WHAT IS NEEDED: Search the material below for the string "internal". Return every line that holds it.

━━━

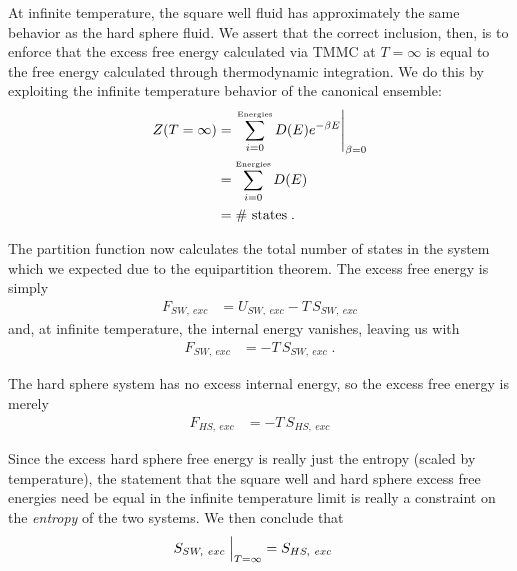 \documentclass[12pt]{article}
\begin{document}
At infinite temperature, the square well fluid has approximately the same behavior as the hard sphere fluid.  We assert that the correct inclusion, then, is to enforce that the excess free energy calculated via TMMC at $T=\infty$ is equal to the free energy calculated through thermodynamic integration. We do this by exploiting the infinite temperature behavior of the canonical ensemble:
\begin{align}
    Z(T=\infty) &= \left.\sum_{i=0}^{\text{\tiny Energies}} D(E) e^{-\beta E}\right|_{\beta = 0}\\
    &= \sum_{i=0}^{\text{\tiny Energies}} D(E)\\
    &= \#\text{~states}\;.
\end{align}

The partition function now calculates the total number of states in the system which we expected due to the equipartition theorem. The excess free energy is simply
\begin{align*}
    F_{SW,~exc} &= U_{SW,~exc} - T\,S_{SW,~exc}     
\end{align*} 
and, at infinite temperature, the internal energy vanishes, leaving us with
\begin{align}
    F_{SW,~exc} &= -T\,S_{SW, ~exc} \;.
\end{align}

The hard sphere system has no excess internal energy, so the excess free energy is merely
\begin{align*}
     F_{HS,~exc} &= -T\,S_{HS,~exc} 
\end{align*} 

Since the excess hard sphere free energy is really just the entropy (scaled by temperature), the statement that the square well and hard sphere excess free energies need be equal in the infinite temperature limit is really a constraint on the {\it entropy} of the two systems. We then conclude that
\begin{align*}
    S_{SW,~exc} \Bigm\lvert_{T=\infty} &= S_{HS,~exc}
\end{align*}
\end{document}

━━━

ANSWER BELOW:
and, at infinite temperature, the internal energy vanishes, leaving us with
The hard sphere system has no excess internal energy, so the excess free energy is merely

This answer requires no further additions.